- _Description of the task_
Only lines holding the word "wikibooks" are wanted from the records; copy all of them.

- _Given information_
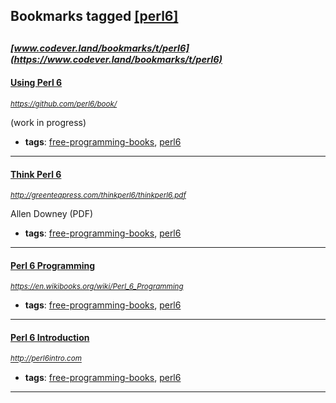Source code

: ## Bookmarks tagged [[perl6]](https://www.codever.land/search?q=[perl6])

_<sup><sup>[www.codever.land/bookmarks/t/perl6](https://www.codever.land/bookmarks/t/perl6)</sup></sup>_
---
#### [Using Perl 6](https://github.com/perl6/book/)
_<sup>https://github.com/perl6/book/</sup>_

(work in progress)
* **tags**: [free-programming-books](../tagged/free-programming-books.md), [perl6](../tagged/perl6.md)
---
#### [Think Perl 6](http://greenteapress.com/thinkperl6/thinkperl6.pdf)
_<sup>http://greenteapress.com/thinkperl6/thinkperl6.pdf</sup>_

Allen Downey (PDF)
* **tags**: [free-programming-books](../tagged/free-programming-books.md), [perl6](../tagged/perl6.md)
---
#### [Perl 6 Programming](https://en.wikibooks.org/wiki/Perl_6_Programming)
_<sup>https://en.wikibooks.org/wiki/Perl_6_Programming</sup>_

* **tags**: [free-programming-books](../tagged/free-programming-books.md), [perl6](../tagged/perl6.md)
---
#### [Perl 6 Introduction](http://perl6intro.com)
_<sup>http://perl6intro.com</sup>_

* **tags**: [free-programming-books](../tagged/free-programming-books.md), [perl6](../tagged/perl6.md)
---
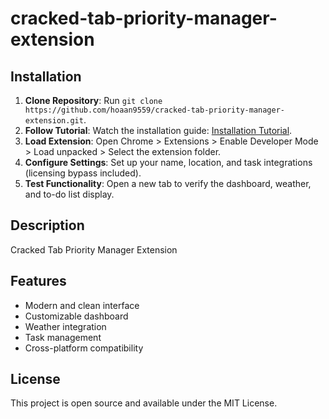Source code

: # cracked-tab-priority-manager-extension

## Installation
1. **Clone Repository**: Run `git clone https://github.com/hoaan9559/cracked-tab-priority-manager-extension.git`.
2. **Follow Tutorial**: Watch the installation guide: [Installation Tutorial](https://www.youtube.com/watch?v=yVvvA8kaIuk).
3. **Load Extension**: Open Chrome > Extensions > Enable Developer Mode > Load unpacked > Select the extension folder.
4. **Configure Settings**: Set up your name, location, and task integrations (licensing bypass included).
5. **Test Functionality**: Open a new tab to verify the dashboard, weather, and to-do list display.

## Description
Cracked Tab Priority Manager Extension

## Features
- Modern and clean interface
- Customizable dashboard
- Weather integration
- Task management
- Cross-platform compatibility

## License
This project is open source and available under the MIT License.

- _Solution to this problem_
#### [Perl 6 Programming](https://en.wikibooks.org/wiki/Perl_6_Programming)
_<sup>https://en.wikibooks.org/wiki/Perl_6_Programming</sup>_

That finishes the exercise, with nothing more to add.